On the latter issue, Christie and his education Commissioner Chris Cerf, announced that they would tackle the LIFO - last in first out - policy embodied in New Jersey state law under which budget-related layoffs are based on seniority rather than merit. The situation today is the same as in Israel where a mediocre teacher with 10 years of seniority is untouchable, less in Israel, while superior younger teachers are most vulnerable.

 

The New Jersey Governor attacked both President Obama as well as the Republicans for dancing around the painful issues.

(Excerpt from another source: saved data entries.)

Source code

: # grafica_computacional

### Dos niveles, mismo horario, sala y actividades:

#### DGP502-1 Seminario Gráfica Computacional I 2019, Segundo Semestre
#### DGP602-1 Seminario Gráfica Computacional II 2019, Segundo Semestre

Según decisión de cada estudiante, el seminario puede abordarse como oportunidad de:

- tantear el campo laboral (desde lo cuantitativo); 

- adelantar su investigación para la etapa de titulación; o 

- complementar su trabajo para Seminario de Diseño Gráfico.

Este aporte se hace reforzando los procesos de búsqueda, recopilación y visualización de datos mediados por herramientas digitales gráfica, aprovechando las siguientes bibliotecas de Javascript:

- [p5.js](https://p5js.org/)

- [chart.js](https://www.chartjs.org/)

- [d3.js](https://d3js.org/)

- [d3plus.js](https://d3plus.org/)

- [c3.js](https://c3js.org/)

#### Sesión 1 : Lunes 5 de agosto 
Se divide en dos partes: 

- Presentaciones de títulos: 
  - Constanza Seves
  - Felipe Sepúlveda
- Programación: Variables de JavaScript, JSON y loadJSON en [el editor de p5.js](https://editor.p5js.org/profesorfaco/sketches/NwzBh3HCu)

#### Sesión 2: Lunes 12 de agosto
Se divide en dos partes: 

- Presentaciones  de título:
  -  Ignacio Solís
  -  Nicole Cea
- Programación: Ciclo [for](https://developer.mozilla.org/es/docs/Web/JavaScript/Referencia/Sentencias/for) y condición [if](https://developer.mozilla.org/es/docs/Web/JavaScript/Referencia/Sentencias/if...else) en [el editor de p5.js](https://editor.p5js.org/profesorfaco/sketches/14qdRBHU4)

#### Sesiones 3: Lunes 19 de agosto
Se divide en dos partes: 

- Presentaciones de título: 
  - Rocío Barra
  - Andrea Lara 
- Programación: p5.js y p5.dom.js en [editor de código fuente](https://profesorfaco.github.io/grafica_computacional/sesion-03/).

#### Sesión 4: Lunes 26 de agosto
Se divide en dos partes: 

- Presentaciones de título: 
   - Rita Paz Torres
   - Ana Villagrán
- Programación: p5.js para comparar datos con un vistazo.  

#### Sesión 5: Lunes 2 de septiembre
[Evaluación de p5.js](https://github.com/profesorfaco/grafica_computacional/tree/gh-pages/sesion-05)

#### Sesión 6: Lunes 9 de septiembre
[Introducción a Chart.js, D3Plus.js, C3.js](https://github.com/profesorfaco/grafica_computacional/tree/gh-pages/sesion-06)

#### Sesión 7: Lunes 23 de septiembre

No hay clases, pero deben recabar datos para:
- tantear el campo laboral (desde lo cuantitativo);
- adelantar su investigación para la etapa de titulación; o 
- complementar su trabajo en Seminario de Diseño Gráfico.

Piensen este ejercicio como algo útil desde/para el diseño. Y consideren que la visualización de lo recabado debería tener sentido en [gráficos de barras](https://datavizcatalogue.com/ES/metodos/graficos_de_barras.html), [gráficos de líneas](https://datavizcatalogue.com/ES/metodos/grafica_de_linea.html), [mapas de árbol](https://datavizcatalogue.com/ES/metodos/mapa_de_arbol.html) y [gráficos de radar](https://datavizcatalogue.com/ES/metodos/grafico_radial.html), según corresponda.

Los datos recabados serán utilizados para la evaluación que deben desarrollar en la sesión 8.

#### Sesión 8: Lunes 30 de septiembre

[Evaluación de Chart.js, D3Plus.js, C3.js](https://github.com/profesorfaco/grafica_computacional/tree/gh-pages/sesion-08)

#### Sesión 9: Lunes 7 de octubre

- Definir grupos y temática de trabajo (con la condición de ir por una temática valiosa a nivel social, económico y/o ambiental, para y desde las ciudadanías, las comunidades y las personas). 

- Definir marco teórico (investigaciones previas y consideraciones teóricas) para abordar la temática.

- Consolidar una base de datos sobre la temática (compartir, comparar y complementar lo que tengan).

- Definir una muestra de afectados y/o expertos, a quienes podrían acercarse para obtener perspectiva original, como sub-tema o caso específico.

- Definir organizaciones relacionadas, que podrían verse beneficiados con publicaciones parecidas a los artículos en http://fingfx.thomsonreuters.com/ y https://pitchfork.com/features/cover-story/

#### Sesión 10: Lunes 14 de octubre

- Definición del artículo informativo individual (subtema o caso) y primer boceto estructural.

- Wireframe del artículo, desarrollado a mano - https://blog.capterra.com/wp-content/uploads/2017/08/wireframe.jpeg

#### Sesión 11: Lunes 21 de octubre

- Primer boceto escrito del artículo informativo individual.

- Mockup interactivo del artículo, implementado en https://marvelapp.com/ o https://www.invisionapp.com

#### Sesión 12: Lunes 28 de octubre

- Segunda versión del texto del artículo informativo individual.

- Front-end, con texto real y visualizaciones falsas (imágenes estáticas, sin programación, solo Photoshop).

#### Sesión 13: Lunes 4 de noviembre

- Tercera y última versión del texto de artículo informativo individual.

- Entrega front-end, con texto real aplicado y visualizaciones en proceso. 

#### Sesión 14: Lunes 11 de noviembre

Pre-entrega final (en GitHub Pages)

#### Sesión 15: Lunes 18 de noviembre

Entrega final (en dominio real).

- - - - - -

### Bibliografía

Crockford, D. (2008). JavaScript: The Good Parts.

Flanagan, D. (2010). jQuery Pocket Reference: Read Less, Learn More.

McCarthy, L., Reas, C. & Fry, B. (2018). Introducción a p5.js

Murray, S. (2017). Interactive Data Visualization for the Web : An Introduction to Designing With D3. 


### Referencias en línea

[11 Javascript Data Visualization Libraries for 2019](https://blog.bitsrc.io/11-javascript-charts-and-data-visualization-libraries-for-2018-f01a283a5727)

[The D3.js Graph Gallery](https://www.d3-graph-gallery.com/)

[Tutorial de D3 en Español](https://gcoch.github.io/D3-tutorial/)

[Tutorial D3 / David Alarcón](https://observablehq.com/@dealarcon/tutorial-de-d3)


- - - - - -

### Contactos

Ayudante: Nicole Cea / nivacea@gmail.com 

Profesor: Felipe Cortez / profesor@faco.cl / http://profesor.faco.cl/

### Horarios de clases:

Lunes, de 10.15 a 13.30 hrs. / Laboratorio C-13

"What is the truth nobody is talking about?..[ We] "need to raise the social security retirement age …Ooh, I said it. And I am standing here. I did not vaporize into the carpet."

 

Christie claims that such timidity is not only morally wrong but politically foolish. He pointed to his own improved ratings despite some of the painful cuts that he has made in New Jersey. Voters have responded to him because he treated them like adults.

 

Christie was insistent on scotching rumors that he was a presidential candidate claiming that the only way to completely quell these rumors was by committing suicide. It is however a fact that Christie is already the preferred candidate of columnists Anne Coulter and Jennifer Rubin.

 

The heavy set Christie (and he knows by self-deprecation how to turn his girth into an advantage) is a physical opposite of Obama. What Obama did prove in the 2008 primaries is that a candidate who can excite people can top more experienced candidates who failed to evoke similar passions.  At this stage already Christie appears a formidable candidate who could have the vice presidential nomination for the asking.